Sonra beyaz renkli bir top kefen kumaşı masaya atılır
Besmele çekilerek tahta metreyle ölçülmeye başlar…
O sırada Gülsüm nene gözlerini oradan kaçırarak uzaklara dalar gider…
Kefen dokuz metre olana kadar tahta metreyle ölçülür.
Kesmek için makası uzatan acemi çırak uyarılır
— Makassız bu sefer… Bak ta bak…
Mehmet usta bezi ağzıyla yırtıp eliyle ayırırken çırağa diğer ders verilir
— Kefeni makas kesmez elinle yapacaksın…
Sarılı kefenin üzerine kokulu sabunlar konurken…
— “Bu yıkanınca güzel koksun diye konur” diye ders devam eder…
— “Bu pamuğu napıyorlar biliyon mu?” lafı Fatiha okuyan ustanın sesiyle bastırılır.
Sonra bir bez torbadan bir avuç lavanta çıkarılıp tezgâha konur…
Çıraklar ise o sırada masanın üzerine eski bir koli getirmektedirler…
Hazırlanan “Ahret bohçası” koliye bir gelinin çeyizi sandığı ciddiyetinde dizilir…
Gülsüm nene çayını içerken Mehmet usta ona bir çiçekli pazen kesivermiştir.

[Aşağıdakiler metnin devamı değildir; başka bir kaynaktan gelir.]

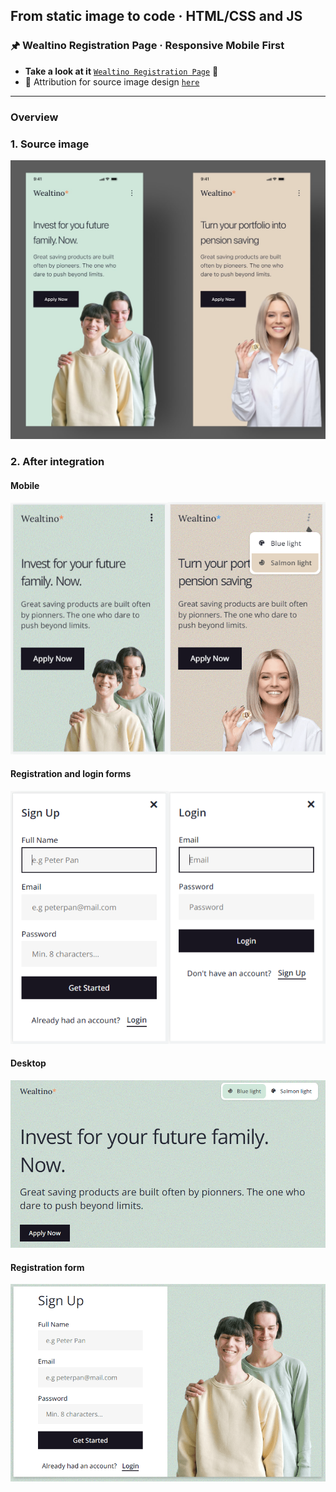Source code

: 
## From static image to code · HTML/CSS and JS

### 🖈 Wealtino Registration Page · Responsive Mobile First

 - **Take a look at it** [`Wealtino Registration Page`](https://gray-mafutala.github.io/wealtino-registration-page-mobile-first/) 👀
 - 🔗 Attribution for source image design [`here`](https://dribbble.com/shots/16038060-Wealtino-Mobile-Web-Landing-Page)
---

### Overview
### 1. Source image
![Source image design](/readme-img/source.jpg)

### 2. After integration
#### Mobile
![Mobile version after integration](/readme-img/mobile.png)

#### Registration and login forms
![Forms on the mobile version](/readme-img/mobile-forms.png)

#### Desktop
![Desktop version after integration](/readme-img/desktop.PNG)

#### Registration form
![Desktop version after integration](/readme-img/desktop-form.PNG)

Mehmet usta bir elinde koli bir elinde çiçekli pazenle gelir ve yanına oturur
—Evet, buyur Gülsüm ana işte emanetin…
Gülsüm nene gülümseyerek koliye dokunur ve sorar
—Bu mu şimdi?
O sırada kolinin üzerine Mehmet usta çiçekli pazendi koyar
—Bunu da al bak bu çok güzel allı güllü yeni geldi
—İlk evvel bundan kendine bir şalvar yapıver
— “Te üstünde paralanana kadar giy bunu” der ve koliyi göstererek
— “En sonda bunu”… Diyerek üzülerek koliyi işaret eder
— Allah geçinden versin…
Gülsüm nene sevinerek çayını bırakıp o eskimiş para çantasına davranır.
—Sağol kaç para etti?
—Almıyoz bundan para be Gülsüm ana… Unuttun zaar…
—Almeyonuz mu?
—Yok, adet böyle…
— “İyi madem” diyen Gülsüm nene ağlamaklı dua eder ve telaşla kalkar
— “Allah sana ve torunlarına uzun ömür versin”…
Sonra oradan “Ahret bohçası” elinde çook uzaklara doğru gider ve ufukta kaybolur…

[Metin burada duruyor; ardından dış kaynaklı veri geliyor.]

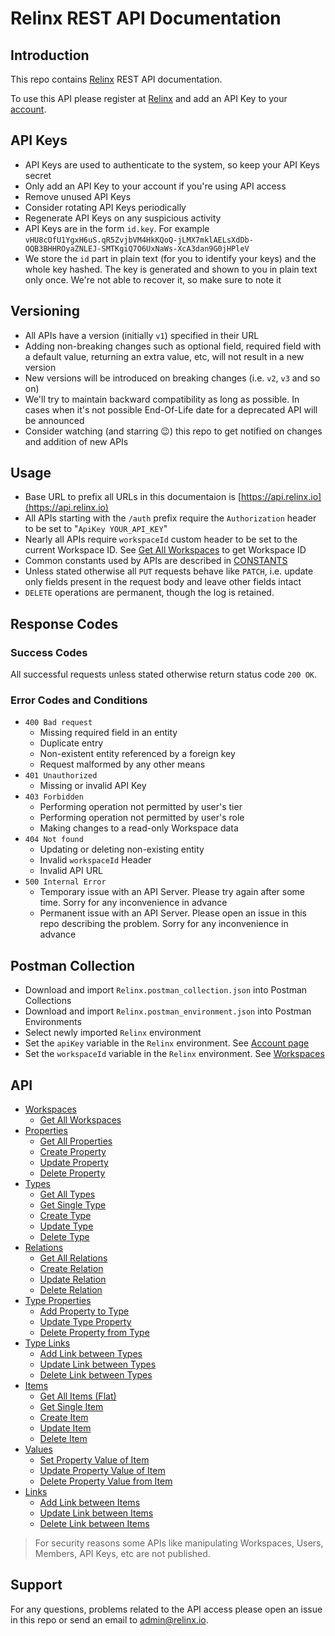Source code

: # Relinx REST API Documentation

## Introduction
This repo contains [Relinx](https://relinx.io) REST API documentation.

To use this API please register at [Relinx](https://relinx.io) and add an API Key to your [account](https://app.relinx.io/account).

## API Keys
* API Keys are used to authenticate to the system, so keep your API Keys secret
* Only add an API Key to your account if you're using API access
* Remove unused API Keys
* Consider rotating API Keys periodically
* Regenerate API Keys on any suspicious activity
* API Keys are in the form `id.key`. For example `vHU8cOfU1YgxH6uS.qR5ZvjbVM4HkKQoQ-jLMX7mklAELsXdDb-OQB3BHHROyaZNLEJ-SMTKgiQ7O6UxNaWs-XcA3dan9G0jHPleV`
* We store the `id` part in plain text (for you to identify your keys) and the whole key hashed. The key is generated and shown to you in plain text only once. We're not able to recover it, so make sure to note it

## Versioning
* All APIs have a version (initially `v1`) specified in their URL
* Adding non-breaking changes such as optional field, required field with a default value, returning an extra value, etc, will not result in a new version
* New versions will be introduced on breaking changes (i.e. `v2`, `v3` and so on)
* We'll try to maintain backward compatibility as long as possible. In cases when it's not possible End-Of-Life date for a deprecated API will be announced
* Consider watching (and starring 😉) this repo to get notified on changes and addition of new APIs

## Usage
* Base URL to prefix all URLs in this documentaion is [https://api.relinx.io](https://api.relinx.io)
* All APIs starting with the `/auth` prefix require the `Authorization` header to be set to "`ApiKey YOUR_API_KEY`"
* Nearly all APIs require `workspaceId` custom header to be set to the current Workspace ID. See [Get All Workspaces](workspaces/all) to get Workspace ID
* Common constants used by APIs are described in [CONSTANTS](CONSTANTS)
* Unless stated otherwise all `PUT` requests behave like `PATCH`, i.e. update only fields present in the request body and leave other fields intact
* `DELETE` operations are permanent, though the log is retained.

## Response Codes

### Success Codes
All successful requests unless stated otherwise return status code `200 OK`.

### Error Codes and Conditions
* `400 Bad request`
    * Missing required field in an entity
    * Duplicate entry
    * Non-existent entity referenced by a foreign key
    * Request malformed by any other means
* `401 Unauthorized`
    * Missing or invalid API Key
* `403 Forbidden`
    * Performing operation not permitted by user's tier
    * Performing operation not permitted by user's role
    * Making changes to a read-only Workspace data
* `404 Not found`
    * Updating or deleting non-existing entity
    * Invalid `workspaceId` Header
    * Invalid API URL
* `500 Internal Error`
    * Temporary issue with an API Server. Please try again after some time. Sorry for any inconvenience in advance
    * Permanent issue with an API Server. Please open an issue in this repo describing the problem. Sorry for any inconvenience in advance

## Postman Collection
* Download and import `Relinx.postman_collection.json` into Postman Collections
* Download and import `Relinx.postman_environment.json` into Postman Environments
* Select newly imported `Relinx` environment
* Set the `apiKey` variable in the `Relinx` environment. See [Account page](https://app.relinx.io/account)
* Set the `workspaceId` variable in the `Relinx` environment. See [Workspaces](workspaces)

## API
* [Workspaces](workspaces)
    * [Get All Workspaces](workspaces/all)
* [Properties](properties)
    * [Get All Properties](properties/all)
    * [Create Property](properties/create)
    * [Update Property](properties/update)
    * [Delete Property](properties/delete)
* [Types](types)
    * [Get All Types](types/all)
    * [Get Single Type](types/single)
    * [Create Type](types/create)
    * [Update Type](types/update)
    * [Delete Type](types/delete)
* [Relations](relations)
    * [Get All Relations](relations/all)
    * [Create Relation](relations/create)
    * [Update Relation](relations/update)
    * [Delete Relation](relations/delete)
* [Type Properties](type-props)
    * [Add Property to Type](type-props/create)
    * [Update Type Property](type-props/update)
    * [Delete Property from Type](type-props/delete)
* [Type Links](type-links)
    * [Add Link between Types](type-links/create)
    * [Update Link between Types](type-links/update)
    * [Delete Link between Types](type-links/delete)
* [Items](items)
    * [Get All Items (Flat)](items/all-flat)
    * [Get Single Item](items/single)
    * [Create Item](items/create)
    * [Update Item](items/update)
    * [Delete Item](items/delete)
* [Values](values)
    * [Set Property Value of Item](values/create)
    * [Update Property Value of Item](values/update)
    * [Delete Property Value from Item](values/delete)
* [Links](links)
    * [Add Link between Items](links/create)
    * [Update Link between Items](links/update)
    * [Delete Link between Items](links/delete)

> For security reasons some APIs like manipulating Workspaces, Users, Members, API Keys, etc are not published.

## Support
For any questions, problems related to the API access please open an issue in this repo or send an email to admin@relinx.io.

Dostlar bizimde nenelerimiz dedelerimiz böyle Ahret bohçalarını alıp gittiler
Şu sıralarda anne ve babalarımız da onların ardı sıra gidip duruyor…
Onların arkasından böyle baka kalmadan onları koruyup kollayın…
Sevin, gönlünü alın, kıymetleyin… “Öf” bile demeyin
İyi ki varsın… Allah başımızdan eksik etmesin… Diye dualar edin.
Onlara evlerinizde ve gönüllerinizde yer açın…
Bir taraftan da sizin bu gezegende kalıcı olduğunuzu zannettirenlerle mesafeli olun…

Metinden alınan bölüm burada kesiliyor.